I dont get it! Picks a point within what?
Within the adventure he's currently running us through. If the party completed an important part of the adventure's plotline or we completed one of the adventure's side quests, then my DM rewarded us by allowing us to advance to the next level. It would take us a couple of sessions to reach the benchmarks he set aside for us (we met online only once a week). So advancement wasn't some cakewalk. And the party wasn't always sure of when we reached it. When the party did reach it, it was nice knowing that everyone was going to level up. :)
 

Within the adventure he's currently running us through. If the party completed an important part of the adventure's plotline or we completed one of the adventure's side quests, then my DM rewarded us by allowing us to advance to the next level. It would take us a couple of sessions to reach the benchmarks he set aside for us (we met online only once a week). So advancement wasn't some cakewalk. And the party wasn't always sure of when we reached it. When the party did reach it, it was nice knowing that everyone was going to level up. :)
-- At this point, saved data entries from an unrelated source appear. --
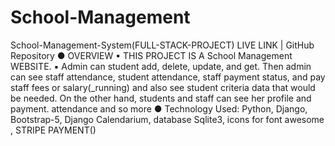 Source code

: # School-Management



School-Management-System(FULL-STACK-PROJECT) LIVE LINK | GitHub Repository
●	OVERVIEW
▪ THIS PROJECT IS A School Management WEBSITE.
▪ Admin can student add, delete, update, and get. Then admin can see staff attendance, student attendance, staff payment status, and pay staff fees or salary(_running) and also see student criteria data that would be needed. On the other hand, students and staff can see her profile and payment. attendance and so more
   ●  Technology Used: Python, Django, Bootstrap-5, Django Calendarium, database Sqlite3, icons for font awesome
        , STRIPE PAYMENT()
Story-based advancement is goated!
 



EzekielRaiden

Follower of the Way
I did play/DM 4E for awhile but not too long. I don't recall it being particularly good or bad, it was just too different than what I thought D&D should be. At that point we were playing Star Wars and 4E back and forth at the same time. Im pretty sure in that edition we ran alot of pre-published adventures so I didnt have much need to build encounters, Im sure I did here and there but not enough to remember if it was reliable or not. We switched to Pathfinder after about a year of the 4E/SW sessions.
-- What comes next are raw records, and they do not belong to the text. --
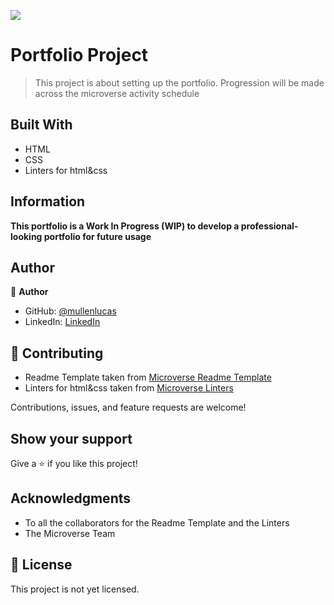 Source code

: ![](https://img.shields.io/badge/Microverse-blueviolet)

# Portfolio Project

> This project is about setting up the portfolio. Progression will be made across the microverse activity schedule


## Built With

- HTML
- CSS
- Linters for html&css

## Information

**This portfolio is a Work In Progress (WIP) to develop a professional-looking portfolio for future usage**

## Author

👤 **Author**

- GitHub: [@mullenlucas](https://github.com/mullenlucas)
- LinkedIn: [LinkedIn](https://www.linkedin.com/in/lucas-mullen-447312119/)

## 🤝 Contributing

 - Readme Template taken from [Microverse Readme Template](https://github.com/microverseinc/readme-template)
 - Linters for html&css taken from [Microverse Linters](https://github.com/microverseinc/linters-config)
 
Contributions, issues, and feature requests are welcome!

## Show your support

Give a ⭐️ if you like this project!

## Acknowledgments

- To all the collaborators for the Readme Template and the Linters
- The Microverse Team

## 📝 License

This project is not yet licensed.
Yeah, if you were mostly running canned content, you would not have had much need for it. All I can say is, everyone I've spoken to who used it extensively felt it was very good. The only real problem I saw reported (though not all felt it was that serious) was that PC synergy and the cumulative effect of optimization meant that fights had to get harder at high Paragon and Epic if you wanted to keep your players on their toes. But "harder" could mean traps, terrain, pervasive battle effects, in-combat skill challenges, or other things besides just numbers-go-up.